Would you retype the whole listing exactly, leaving its pictures out?

┌─ Information given

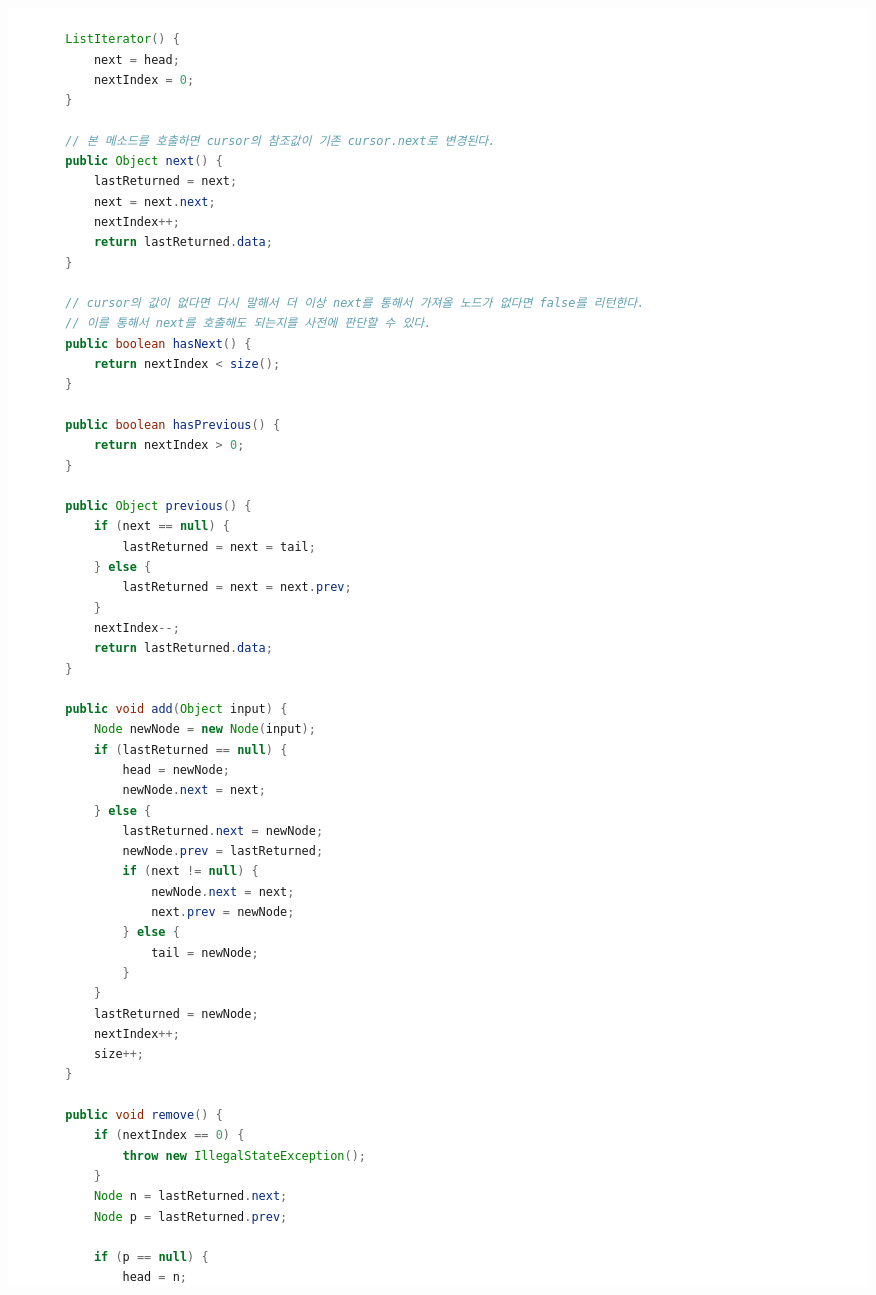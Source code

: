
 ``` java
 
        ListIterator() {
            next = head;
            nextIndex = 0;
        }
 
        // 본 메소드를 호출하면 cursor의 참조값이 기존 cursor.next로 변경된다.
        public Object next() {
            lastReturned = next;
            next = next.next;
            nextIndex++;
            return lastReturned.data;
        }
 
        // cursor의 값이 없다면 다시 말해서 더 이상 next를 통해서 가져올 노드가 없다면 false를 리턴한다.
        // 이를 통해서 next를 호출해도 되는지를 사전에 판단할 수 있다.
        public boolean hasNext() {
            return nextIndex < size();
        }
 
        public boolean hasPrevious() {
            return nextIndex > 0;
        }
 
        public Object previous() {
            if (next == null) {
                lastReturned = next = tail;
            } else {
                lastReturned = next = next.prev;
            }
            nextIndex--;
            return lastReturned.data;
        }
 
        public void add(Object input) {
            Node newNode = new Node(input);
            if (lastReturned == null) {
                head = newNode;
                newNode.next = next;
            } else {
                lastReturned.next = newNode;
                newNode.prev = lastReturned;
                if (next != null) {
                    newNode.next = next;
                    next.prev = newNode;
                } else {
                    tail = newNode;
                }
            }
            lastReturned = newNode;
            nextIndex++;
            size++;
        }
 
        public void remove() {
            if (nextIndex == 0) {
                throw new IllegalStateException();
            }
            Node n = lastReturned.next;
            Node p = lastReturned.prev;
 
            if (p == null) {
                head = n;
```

└─

● **Completed exercise**:
Source code

:
 ``` java
 
        ListIterator() {
            next = head;
            nextIndex = 0;
        }
 
        // 본 메소드를 호출하면 cursor의 참조값이 기존 cursor.next로 변경된다.
        public Object next() {
            lastReturned = next;
            next = next.next;
            nextIndex++;
            return lastReturned.data;
        }
 
        // cursor의 값이 없다면 다시 말해서 더 이상 next를 통해서 가져올 노드가 없다면 false를 리턴한다.
        // 이를 통해서 next를 호출해도 되는지를 사전에 판단할 수 있다.
        public boolean hasNext() {
            return nextIndex < size();
        }
 
        public boolean hasPrevious() {
            return nextIndex > 0;
        }
 
        public Object previous() {
            if (next == null) {
                lastReturned = next = tail;
            } else {
                lastReturned = next = next.prev;
            }
            nextIndex--;
            return lastReturned.data;
        }
 
        public void add(Object input) {
            Node newNode = new Node(input);
            if (lastReturned == null) {
                head = newNode;
                newNode.next = next;
            } else {
                lastReturned.next = newNode;
                newNode.prev = lastReturned;
                if (next != null) {
                    newNode.next = next;
                    next.prev = newNode;
                } else {
                    tail = newNode;
                }
            }
            lastReturned = newNode;
            nextIndex++;
            size++;
        }
 
        public void remove() {
            if (nextIndex == 0) {
                throw new IllegalStateException();
            }
            Node n = lastReturned.next;
            Node p = lastReturned.prev;
 
            if (p == null) {
                head = n;
```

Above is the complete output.